→ EXERCISE PROMPT
Your copy should repeat each record below exactly and contain no images.
[STORED DATA — start]
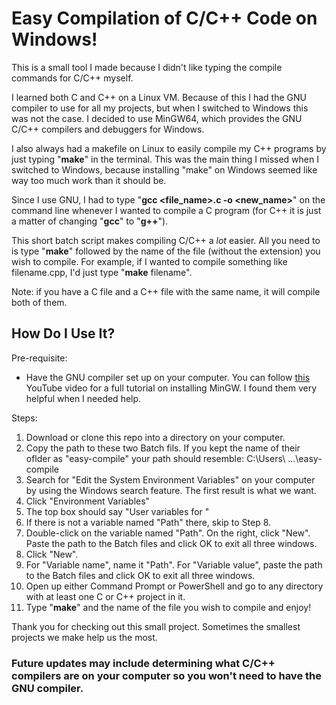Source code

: # Easy Compilation of C/C++ Code on Windows!

This is a small tool I made because I didn't like typing the compile commands for C/C++ myself.

I learned both C and C++ on a Linux VM. Because of this I had the GNU compiler to use for all my projects, but when I switched to Windows this was not the case. I decided to use MinGW64, which provides the GNU C/C++ compilers and debuggers for Windows.

I also always had a makefile on Linux to easily compile my C++ programs by just typing "**make**" in the terminal. This was the main thing I missed when I switched to Windows, because installing "make" on Windows seemed like way too much work than it should be.

Since I use GNU, I had to type "**gcc <file_name>.c -o <new_name>**" on the command line whenever I wanted to compile a C program (for C++ it is just a matter of changing "**gcc**" to "**g++**"). 

This short batch script makes compiling C/C++ a _lot_ easier. All you need to is type "**make**" followed by the name of the file (without the extension) you wish to compile. For example, if I wanted to compile something like filename.cpp, I'd just type "**make** filename".

Note: if you have a C file and a C++ file with the same name, it will compile both of them.

## How Do I Use It?
Pre-requisite:
* Have the GNU compiler set up on your computer. You can follow [this](https://www.youtube.com/watch?v=0HD0pqVtsmw&t=3s&ab_channel=LearningLad) YouTube video for a full tutorial on installing MinGW. I found them very helpful when I needed help.

Steps:
1. Download or clone this repo into a directory on your computer.
2. Copy the path to these two Batch fils. If you kept the name of their oflder as "easy-compile" your path should resemble: C:\Users\ ...\easy-compile
3. Search for "Edit the System Environment Variables" on your computer by using the Windows search feature. The first result is what we want.
4. Click "Environment Variables"
5. The top box should say "User variables for <your name>"
6. If there is not a variable named "Path" there, skip to Step 8.
7. Double-click on the variable named "Path". On the right, click "New". Paste the path to the Batch files and click OK to exit all three windows.
8. Click "New".
9. For "Variable name", name it "Path". For "Variable value", paste the path to the Batch files and click OK to exit all three windows. 
10. Open up either Command Prompt or PowerShell and go to any directory with at least one C or C++ project in it. 
11. Type "**make**" and the name of the file you wish to compile and enjoy!
  
Thank you for checking out this small project. Sometimes the smallest projects we make help us the most.
  
### Future updates may include determining what C/C++ compilers are on your computer so you won't need to have the GNU compiler.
[STORED DATA — finish]
→ SOLUTION TO THIS PROBLEM
Source code

: # Easy Compilation of C/C++ Code on Windows!

This is a small tool I made because I didn't like typing the compile commands for C/C++ myself.

I learned both C and C++ on a Linux VM. Because of this I had the GNU compiler to use for all my projects, but when I switched to Windows this was not the case. I decided to use MinGW64, which provides the GNU C/C++ compilers and debuggers for Windows.

I also always had a makefile on Linux to easily compile my C++ programs by just typing "**make**" in the terminal. This was the main thing I missed when I switched to Windows, because installing "make" on Windows seemed like way too much work than it should be.

Since I use GNU, I had to type "**gcc <file_name>.c -o <new_name>**" on the command line whenever I wanted to compile a C program (for C++ it is just a matter of changing "**gcc**" to "**g++**"). 

This short batch script makes compiling C/C++ a _lot_ easier. All you need to is type "**make**" followed by the name of the file (without the extension) you wish to compile. For example, if I wanted to compile something like filename.cpp, I'd just type "**make** filename".

Note: if you have a C file and a C++ file with the same name, it will compile both of them.

## How Do I Use It?
Pre-requisite:
* Have the GNU compiler set up on your computer. You can follow [this](https://www.youtube.com/watch?v=0HD0pqVtsmw&t=3s&ab_channel=LearningLad) YouTube video for a full tutorial on installing MinGW. I found them very helpful when I needed help.

Steps:
1. Download or clone this repo into a directory on your computer.
2. Copy the path to these two Batch fils. If you kept the name of their oflder as "easy-compile" your path should resemble: C:\Users\ ...\easy-compile
3. Search for "Edit the System Environment Variables" on your computer by using the Windows search feature. The first result is what we want.
4. Click "Environment Variables"
5. The top box should say "User variables for <your name>"
6. If there is not a variable named "Path" there, skip to Step 8.
7. Double-click on the variable named "Path". On the right, click "New". Paste the path to the Batch files and click OK to exit all three windows.
8. Click "New".
9. For "Variable name", name it "Path". For "Variable value", paste the path to the Batch files and click OK to exit all three windows. 
10. Open up either Command Prompt or PowerShell and go to any directory with at least one C or C++ project in it. 
11. Type "**make**" and the name of the file you wish to compile and enjoy!
  
Thank you for checking out this small project. Sometimes the smallest projects we make help us the most.
  
### Future updates may include determining what C/C++ compilers are on your computer so you won't need to have the GNU compiler.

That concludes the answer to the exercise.